Melchior Goldast von Haiminsfeld was a Swiss jurist and an industrious though uncritical collector of documents relating to the medieval history and constitution of Germany. He was a Calvinist writer of note.

Life

He was born to poor Protestant parents near Bischofszell, in the Swiss canton of Thurgau. His university career, first at Ingolstadt and then at Altdorf bei Nürnberg, was cut short by his poverty, from which he suffered all his life and which was the main cause of his wanderings. In 1598, he found a rich protector in Bartholomaeus Schobinger of St. Gall, who enabled him to study at St. Gall and elsewhere in Switzerland. The year before his patron's death in 1604, he became secretary to Henri, duc de Bouillon, with whom he went to Heidelberg and Frankfurt. In 1604, he entered the service of the Baron von Hohensax, the possessor of the Codex Manesse, the precious manuscript volume of old German Minnesänger of which Goldast published excerpts.
Soon he was back in Switzerland, and by 1606 in Frankfurt, earning his living by preparing and correcting books for the press. In 1611, he was appointed councillor at the court of Saxe-Weimar, and in 1615 he entered the service of Graf Ernst von Schaumburg at Buckeburg. In 1624, he was forced by developments in the Thirty Years War to retire to Bremen; there in 1625, he deposited his library in that of the town, he himself returning to Frankfurt. In 1627, he became councillor to Emperor Ferdinand II and to the archbishop-elector of Trier, and in 1633 passed to the service of the landgrave of Hesse-Darmstadt. He died at Gießen early in 1635.

Publications

His immense industry is shown by the fact that his biographer, Heinrich Christian Senckenberg, gives a list of 65 works published or written by him, some extending to several substantial volumes.
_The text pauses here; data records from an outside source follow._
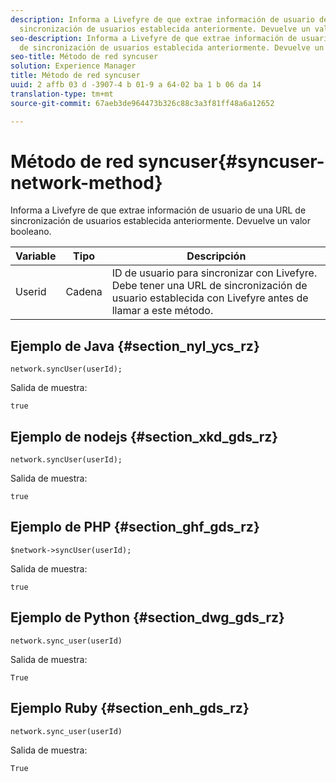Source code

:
 ```yaml
---
description: Informa a Livefyre de que extrae información de usuario de una URL de
  sincronización de usuarios establecida anteriormente. Devuelve un valor booleano.
seo-description: Informa a Livefyre de que extrae información de usuario de una URL
  de sincronización de usuarios establecida anteriormente. Devuelve un valor booleano.
seo-title: Método de red syncuser
solution: Experience Manager
title: Método de red syncuser
uuid: 2 affb 03 d -3907-4 b 01-9 a 64-02 ba 1 b 06 da 14
translation-type: tm+mt
source-git-commit: 67aeb3de964473b326c88c3a3f81ff48a6a12652

---
```



# Método de red syncuser{#syncuser-network-method}

Informa a Livefyre de que extrae información de usuario de una URL de sincronización de usuarios establecida anteriormente. Devuelve un valor booleano.

| Variable | Tipo | Descripción |
|--- |--- |--- |
| Userid | Cadena | ID de usuario para sincronizar con Livefyre. Debe tener una URL de sincronización de usuario establecida con Livefyre antes de llamar a este método. |

## Ejemplo de Java {#section_nyl_ycs_rz}

```
network.syncUser(userId); 
```

Salida de muestra:

```
true
```

## Ejemplo de nodejs {#section_xkd_gds_rz}

```
network.syncUser(userId); 
```

Salida de muestra:

```
true
```

## Ejemplo de PHP {#section_ghf_gds_rz}

```
$network->syncUser(userId); 
```

Salida de muestra:

```
true
```

## Ejemplo de Python {#section_dwg_gds_rz}

```
network.sync_user(userId) 
```

Salida de muestra:

```
True
```

## Ejemplo Ruby {#section_enh_gds_rz}

```
network.sync_user(userId) 
```

Salida de muestra:

```
True
```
Among the more important are his Paraeneticorum veterum pars i., which contained the old German tales of Kunig Tyrol von Schotten, the Winsbeke and the Winsbekin; Suevicarum rerum scriptores ; Rerum Alamannicarum scriptores ; Constitutiones imperiales ; Monarchia sacri Romani imperii ; and Commentarii de regni Bohemiae juribus. He also edited Jacques Auguste de Thou's Historia sui temporis and the works of Willibald Pirckheimer.
In 1688, a volume of letters addressed to him by his learned friends was published.
He is generally considered to be the forger of the Soranian Letters, supposedly the correspondence between Antony, Cleopatra, and the physician Soranus.